ネタは古典、新作両方得意とし、端正な語り口と知的ユーモア、鋭い批評性を特徴とした[要出典]。
晩年の橘ノ圓都に﹁寝床﹂を稽古してもらった。現在は3代目が演じている。
手作りの骸骨の人形︵石川五右衛門の遺骨という設定︶を操って噺をする珍品﹁善光寺骨寄せ﹂を得意ネタとしていた[2]。この噺は人形と共に弟子の3代目に受け継がれている。
新作に、ゲームの効果音をはめものに使った﹁ファミコン丁稚﹂がある。
事件・事故との奇縁[編集]
落語会を開くたびに大きな事故が起こったり[2]、著名人の訃報があったりしたため、﹁不幸を呼ぶ男﹂﹁災害を呼ぶ男﹂という異名が付いてしまい、本人も自嘲半分で﹁恐怖の大王﹂と称していた。代表的なものでは天六ガス爆発事故[2]、千日デパート火災[2]、ホテルニュージャパン火災[2]、日航機羽田沖墜落事故[2]、コンコルド墜落事故のほか、江利チエミ、志村喬、ダイアナ妃の死去などがある。特に、天六ガス爆発事故はデビューとなる落語会を開く予定の寺が負傷者や遺体の収容所になりデビュー延期、コンコルド墜落事故は﹁桂歌之助百噺﹂最終回当日といったように、重要な会が大きな事故と重なりその影響を蒙ったことも何度かあったことが、その印象を強くしている。
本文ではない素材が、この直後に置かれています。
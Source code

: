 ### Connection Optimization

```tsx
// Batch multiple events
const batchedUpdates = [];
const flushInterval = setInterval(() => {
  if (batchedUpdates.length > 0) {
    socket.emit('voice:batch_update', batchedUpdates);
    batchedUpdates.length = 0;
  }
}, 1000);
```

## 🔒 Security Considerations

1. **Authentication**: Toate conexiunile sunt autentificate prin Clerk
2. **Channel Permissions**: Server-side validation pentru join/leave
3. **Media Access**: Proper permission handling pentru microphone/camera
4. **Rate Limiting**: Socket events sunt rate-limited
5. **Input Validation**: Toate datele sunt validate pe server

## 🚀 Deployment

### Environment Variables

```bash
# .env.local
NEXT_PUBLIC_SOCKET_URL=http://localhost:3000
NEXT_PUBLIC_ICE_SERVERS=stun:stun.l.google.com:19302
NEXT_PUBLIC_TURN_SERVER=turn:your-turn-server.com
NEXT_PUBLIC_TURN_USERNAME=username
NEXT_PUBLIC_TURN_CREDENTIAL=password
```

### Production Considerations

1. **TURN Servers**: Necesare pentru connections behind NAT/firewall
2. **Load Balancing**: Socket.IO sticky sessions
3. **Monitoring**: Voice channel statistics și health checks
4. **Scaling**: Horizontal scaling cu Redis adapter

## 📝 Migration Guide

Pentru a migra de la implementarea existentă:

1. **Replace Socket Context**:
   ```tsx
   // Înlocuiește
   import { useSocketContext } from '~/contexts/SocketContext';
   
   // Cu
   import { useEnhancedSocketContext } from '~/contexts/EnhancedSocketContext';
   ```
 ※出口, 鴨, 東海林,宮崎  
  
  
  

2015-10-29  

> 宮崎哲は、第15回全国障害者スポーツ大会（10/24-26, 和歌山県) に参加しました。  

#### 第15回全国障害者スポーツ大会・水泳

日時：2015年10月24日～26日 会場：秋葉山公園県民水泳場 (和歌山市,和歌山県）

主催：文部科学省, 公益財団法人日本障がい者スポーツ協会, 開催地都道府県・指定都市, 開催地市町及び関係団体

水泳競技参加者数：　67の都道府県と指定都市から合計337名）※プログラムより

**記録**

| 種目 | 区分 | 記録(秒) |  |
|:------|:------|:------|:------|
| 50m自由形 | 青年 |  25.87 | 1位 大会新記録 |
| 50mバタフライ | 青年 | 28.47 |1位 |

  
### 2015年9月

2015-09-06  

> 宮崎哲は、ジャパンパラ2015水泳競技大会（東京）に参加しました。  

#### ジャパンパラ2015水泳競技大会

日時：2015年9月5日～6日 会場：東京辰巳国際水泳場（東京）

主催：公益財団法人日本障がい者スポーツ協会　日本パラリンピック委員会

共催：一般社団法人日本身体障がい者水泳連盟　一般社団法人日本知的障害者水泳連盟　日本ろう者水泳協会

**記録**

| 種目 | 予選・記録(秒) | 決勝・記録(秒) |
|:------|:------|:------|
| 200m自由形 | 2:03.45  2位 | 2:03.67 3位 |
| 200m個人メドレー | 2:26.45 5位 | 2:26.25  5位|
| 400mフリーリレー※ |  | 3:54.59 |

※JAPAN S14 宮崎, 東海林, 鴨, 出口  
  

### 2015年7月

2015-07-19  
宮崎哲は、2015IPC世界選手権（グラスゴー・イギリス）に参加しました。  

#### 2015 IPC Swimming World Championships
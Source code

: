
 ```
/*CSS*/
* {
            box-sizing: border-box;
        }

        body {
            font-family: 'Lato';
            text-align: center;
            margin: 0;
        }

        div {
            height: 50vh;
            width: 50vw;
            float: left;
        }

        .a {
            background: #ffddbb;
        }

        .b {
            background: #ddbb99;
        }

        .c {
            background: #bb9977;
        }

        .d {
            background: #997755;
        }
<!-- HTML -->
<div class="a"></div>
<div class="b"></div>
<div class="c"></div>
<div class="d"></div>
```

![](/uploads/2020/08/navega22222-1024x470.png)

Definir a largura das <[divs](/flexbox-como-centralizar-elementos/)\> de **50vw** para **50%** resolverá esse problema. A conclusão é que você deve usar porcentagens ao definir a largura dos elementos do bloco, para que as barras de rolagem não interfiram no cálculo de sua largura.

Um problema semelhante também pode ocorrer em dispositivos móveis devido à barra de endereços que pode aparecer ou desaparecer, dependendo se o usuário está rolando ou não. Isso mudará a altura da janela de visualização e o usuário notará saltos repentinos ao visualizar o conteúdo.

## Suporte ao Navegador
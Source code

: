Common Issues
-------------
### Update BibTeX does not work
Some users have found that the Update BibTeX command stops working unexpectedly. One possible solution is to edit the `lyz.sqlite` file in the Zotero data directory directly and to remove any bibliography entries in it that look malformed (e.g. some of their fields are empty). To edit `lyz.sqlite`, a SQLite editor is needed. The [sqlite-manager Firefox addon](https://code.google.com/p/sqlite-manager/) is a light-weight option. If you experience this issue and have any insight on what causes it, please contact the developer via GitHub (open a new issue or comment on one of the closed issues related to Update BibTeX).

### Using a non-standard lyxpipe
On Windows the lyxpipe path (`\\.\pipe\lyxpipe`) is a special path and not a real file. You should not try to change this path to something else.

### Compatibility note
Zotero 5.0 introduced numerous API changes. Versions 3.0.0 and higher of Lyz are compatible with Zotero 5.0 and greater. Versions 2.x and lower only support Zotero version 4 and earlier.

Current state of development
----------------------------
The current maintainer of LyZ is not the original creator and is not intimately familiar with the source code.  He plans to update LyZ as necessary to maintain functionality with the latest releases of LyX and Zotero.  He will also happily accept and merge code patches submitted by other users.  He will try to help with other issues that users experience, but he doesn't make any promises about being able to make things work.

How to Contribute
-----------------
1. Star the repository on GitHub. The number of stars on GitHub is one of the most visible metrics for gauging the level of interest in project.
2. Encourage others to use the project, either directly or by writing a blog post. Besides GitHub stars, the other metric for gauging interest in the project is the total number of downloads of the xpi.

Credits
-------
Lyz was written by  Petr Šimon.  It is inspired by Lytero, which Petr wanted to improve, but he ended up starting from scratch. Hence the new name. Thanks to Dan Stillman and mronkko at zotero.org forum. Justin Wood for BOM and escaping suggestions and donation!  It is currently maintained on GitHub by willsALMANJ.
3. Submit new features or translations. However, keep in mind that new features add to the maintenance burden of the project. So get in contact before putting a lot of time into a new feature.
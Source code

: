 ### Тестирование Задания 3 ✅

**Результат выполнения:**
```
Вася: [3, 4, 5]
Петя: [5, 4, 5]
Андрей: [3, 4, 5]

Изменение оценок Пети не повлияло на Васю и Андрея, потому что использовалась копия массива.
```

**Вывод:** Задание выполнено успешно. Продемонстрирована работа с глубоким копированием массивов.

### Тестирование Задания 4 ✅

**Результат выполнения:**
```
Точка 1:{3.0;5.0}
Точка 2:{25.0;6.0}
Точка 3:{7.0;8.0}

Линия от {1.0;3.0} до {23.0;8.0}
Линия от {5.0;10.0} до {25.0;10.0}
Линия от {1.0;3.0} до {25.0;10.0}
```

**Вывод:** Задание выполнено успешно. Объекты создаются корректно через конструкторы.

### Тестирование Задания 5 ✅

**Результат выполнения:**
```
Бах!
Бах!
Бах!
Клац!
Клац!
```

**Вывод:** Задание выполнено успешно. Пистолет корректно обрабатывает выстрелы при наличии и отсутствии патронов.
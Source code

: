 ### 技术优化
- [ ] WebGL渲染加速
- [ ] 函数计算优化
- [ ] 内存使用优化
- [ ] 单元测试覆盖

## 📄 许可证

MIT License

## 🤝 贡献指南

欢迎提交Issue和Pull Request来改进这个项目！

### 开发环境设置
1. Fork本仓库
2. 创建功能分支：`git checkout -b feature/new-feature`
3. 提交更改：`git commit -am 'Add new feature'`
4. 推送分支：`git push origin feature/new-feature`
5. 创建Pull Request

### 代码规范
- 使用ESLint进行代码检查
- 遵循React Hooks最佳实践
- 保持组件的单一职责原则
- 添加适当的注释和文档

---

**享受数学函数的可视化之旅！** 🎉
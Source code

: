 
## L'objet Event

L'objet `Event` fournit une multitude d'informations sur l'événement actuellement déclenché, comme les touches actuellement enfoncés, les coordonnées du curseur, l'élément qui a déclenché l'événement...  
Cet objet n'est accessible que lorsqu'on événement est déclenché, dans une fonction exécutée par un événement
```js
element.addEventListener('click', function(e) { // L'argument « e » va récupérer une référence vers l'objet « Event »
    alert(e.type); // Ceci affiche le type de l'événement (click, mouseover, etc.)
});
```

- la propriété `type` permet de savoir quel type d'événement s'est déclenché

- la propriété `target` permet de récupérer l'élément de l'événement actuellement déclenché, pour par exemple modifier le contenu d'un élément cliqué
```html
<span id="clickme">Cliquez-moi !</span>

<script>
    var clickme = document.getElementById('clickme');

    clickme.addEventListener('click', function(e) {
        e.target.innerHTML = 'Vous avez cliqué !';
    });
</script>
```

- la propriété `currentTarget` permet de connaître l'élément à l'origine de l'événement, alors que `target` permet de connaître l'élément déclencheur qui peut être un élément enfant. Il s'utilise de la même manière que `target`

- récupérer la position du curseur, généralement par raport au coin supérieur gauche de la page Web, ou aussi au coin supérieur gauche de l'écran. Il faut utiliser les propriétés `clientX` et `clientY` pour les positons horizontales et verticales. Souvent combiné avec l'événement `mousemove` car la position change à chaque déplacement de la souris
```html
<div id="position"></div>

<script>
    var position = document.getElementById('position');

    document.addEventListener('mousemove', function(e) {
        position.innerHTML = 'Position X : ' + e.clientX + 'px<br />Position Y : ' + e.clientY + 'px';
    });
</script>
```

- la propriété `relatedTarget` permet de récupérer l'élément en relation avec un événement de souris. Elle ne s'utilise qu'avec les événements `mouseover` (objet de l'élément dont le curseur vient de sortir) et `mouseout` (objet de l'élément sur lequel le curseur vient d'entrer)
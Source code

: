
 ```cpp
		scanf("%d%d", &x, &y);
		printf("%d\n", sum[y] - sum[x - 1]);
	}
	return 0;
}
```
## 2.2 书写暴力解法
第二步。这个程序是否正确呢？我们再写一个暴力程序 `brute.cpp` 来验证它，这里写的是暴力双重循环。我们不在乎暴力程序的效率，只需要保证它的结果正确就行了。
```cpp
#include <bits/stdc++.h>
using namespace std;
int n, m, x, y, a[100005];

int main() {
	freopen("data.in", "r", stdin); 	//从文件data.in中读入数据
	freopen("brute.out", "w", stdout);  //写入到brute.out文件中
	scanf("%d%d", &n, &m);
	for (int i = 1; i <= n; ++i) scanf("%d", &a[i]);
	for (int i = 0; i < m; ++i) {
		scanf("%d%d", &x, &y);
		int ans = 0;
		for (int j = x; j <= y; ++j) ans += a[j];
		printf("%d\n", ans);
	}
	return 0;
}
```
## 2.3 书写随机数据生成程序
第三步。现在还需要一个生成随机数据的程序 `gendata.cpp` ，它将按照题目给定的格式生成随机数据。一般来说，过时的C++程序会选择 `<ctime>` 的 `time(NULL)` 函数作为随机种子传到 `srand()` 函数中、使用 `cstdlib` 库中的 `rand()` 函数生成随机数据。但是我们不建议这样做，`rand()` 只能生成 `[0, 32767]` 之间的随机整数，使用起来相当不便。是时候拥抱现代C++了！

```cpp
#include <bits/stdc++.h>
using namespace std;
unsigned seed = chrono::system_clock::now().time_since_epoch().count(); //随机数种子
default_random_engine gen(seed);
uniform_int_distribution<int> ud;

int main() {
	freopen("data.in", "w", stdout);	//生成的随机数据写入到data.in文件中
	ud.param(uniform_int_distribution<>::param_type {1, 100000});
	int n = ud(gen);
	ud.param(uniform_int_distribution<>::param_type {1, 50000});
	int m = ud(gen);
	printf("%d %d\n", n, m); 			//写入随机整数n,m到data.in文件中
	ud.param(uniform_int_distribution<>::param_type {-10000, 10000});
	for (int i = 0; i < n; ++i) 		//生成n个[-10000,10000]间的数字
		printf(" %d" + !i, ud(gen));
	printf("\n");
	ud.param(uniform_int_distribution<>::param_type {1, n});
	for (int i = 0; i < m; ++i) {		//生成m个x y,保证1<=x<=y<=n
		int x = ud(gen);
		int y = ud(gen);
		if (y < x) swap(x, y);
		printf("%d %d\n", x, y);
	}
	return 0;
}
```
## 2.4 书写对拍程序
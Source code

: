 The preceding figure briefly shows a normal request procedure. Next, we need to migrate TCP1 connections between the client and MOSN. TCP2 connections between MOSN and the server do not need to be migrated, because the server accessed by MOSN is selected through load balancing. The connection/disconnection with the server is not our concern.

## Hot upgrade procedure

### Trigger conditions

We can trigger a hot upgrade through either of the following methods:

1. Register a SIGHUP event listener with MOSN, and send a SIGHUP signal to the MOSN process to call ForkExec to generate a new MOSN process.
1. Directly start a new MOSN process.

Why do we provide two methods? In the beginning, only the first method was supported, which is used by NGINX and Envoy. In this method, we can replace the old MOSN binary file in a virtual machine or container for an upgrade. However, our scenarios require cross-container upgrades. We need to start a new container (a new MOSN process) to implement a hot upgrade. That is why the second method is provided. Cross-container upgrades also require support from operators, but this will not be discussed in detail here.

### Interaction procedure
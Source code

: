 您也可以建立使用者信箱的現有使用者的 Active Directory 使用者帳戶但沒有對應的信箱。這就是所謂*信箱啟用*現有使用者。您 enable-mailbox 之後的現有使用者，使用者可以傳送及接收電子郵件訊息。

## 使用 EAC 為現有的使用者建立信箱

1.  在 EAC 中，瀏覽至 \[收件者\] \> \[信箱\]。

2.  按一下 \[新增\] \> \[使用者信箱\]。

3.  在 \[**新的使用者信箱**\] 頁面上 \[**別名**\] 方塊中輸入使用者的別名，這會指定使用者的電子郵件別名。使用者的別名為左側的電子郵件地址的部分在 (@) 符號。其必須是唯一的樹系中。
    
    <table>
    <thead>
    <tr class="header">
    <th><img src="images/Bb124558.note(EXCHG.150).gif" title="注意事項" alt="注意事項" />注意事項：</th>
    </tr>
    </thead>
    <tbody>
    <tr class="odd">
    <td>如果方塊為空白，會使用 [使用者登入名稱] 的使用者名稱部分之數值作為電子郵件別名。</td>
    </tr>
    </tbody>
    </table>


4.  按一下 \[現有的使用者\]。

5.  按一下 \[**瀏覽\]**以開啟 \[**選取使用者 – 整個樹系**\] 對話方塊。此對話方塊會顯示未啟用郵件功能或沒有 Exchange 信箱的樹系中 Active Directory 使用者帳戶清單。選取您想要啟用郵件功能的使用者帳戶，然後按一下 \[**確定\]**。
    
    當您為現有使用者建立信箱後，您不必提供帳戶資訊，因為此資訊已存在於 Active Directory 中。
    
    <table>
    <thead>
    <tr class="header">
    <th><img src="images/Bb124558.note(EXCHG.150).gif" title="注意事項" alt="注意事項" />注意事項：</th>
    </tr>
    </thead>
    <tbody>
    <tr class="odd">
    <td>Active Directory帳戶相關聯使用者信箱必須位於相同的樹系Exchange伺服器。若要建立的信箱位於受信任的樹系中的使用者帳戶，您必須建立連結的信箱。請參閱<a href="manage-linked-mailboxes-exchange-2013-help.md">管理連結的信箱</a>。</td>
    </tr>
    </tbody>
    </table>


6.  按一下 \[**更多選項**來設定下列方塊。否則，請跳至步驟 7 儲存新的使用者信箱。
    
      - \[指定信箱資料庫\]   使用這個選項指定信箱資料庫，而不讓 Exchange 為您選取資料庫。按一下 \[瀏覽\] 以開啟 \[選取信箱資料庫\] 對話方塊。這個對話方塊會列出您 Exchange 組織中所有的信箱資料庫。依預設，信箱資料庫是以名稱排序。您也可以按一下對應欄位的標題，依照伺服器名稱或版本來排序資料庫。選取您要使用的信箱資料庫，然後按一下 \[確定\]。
愛称は複数あり、有名なものは桂歌丸と同じ﹁歌さん﹂。弟子の3代目歌之助も同じ愛称で呼ばれることがある。他にも﹁歌やん﹂があり、師匠の米朝は著書でこの呼び名を使っている[2][3]。
米朝によると、普段は真面目だが飲酒すると荒れたという[2]。このため﹁飲む前は律儀と遠慮の人なのに﹂という川柳も作られ[2]、没後に出た書籍のタイトルにも使用されている[4]。
実子がいなかったため、唯一の弟子である3代目をかわいがったという[2]。
中島らもの小説﹁寝ずの番2﹂︵短編集﹃寝ずの番﹄に収録︶に登場する﹁橋次﹂や、かんべむさしの小説﹃泡噺とことん笑都﹄に登場する﹁桂朝之助﹂のモデルとされる[要出典]。また、SF作家の堀晃と交友があり、堀は歌之助の没後に関連書籍の編集に加わっている。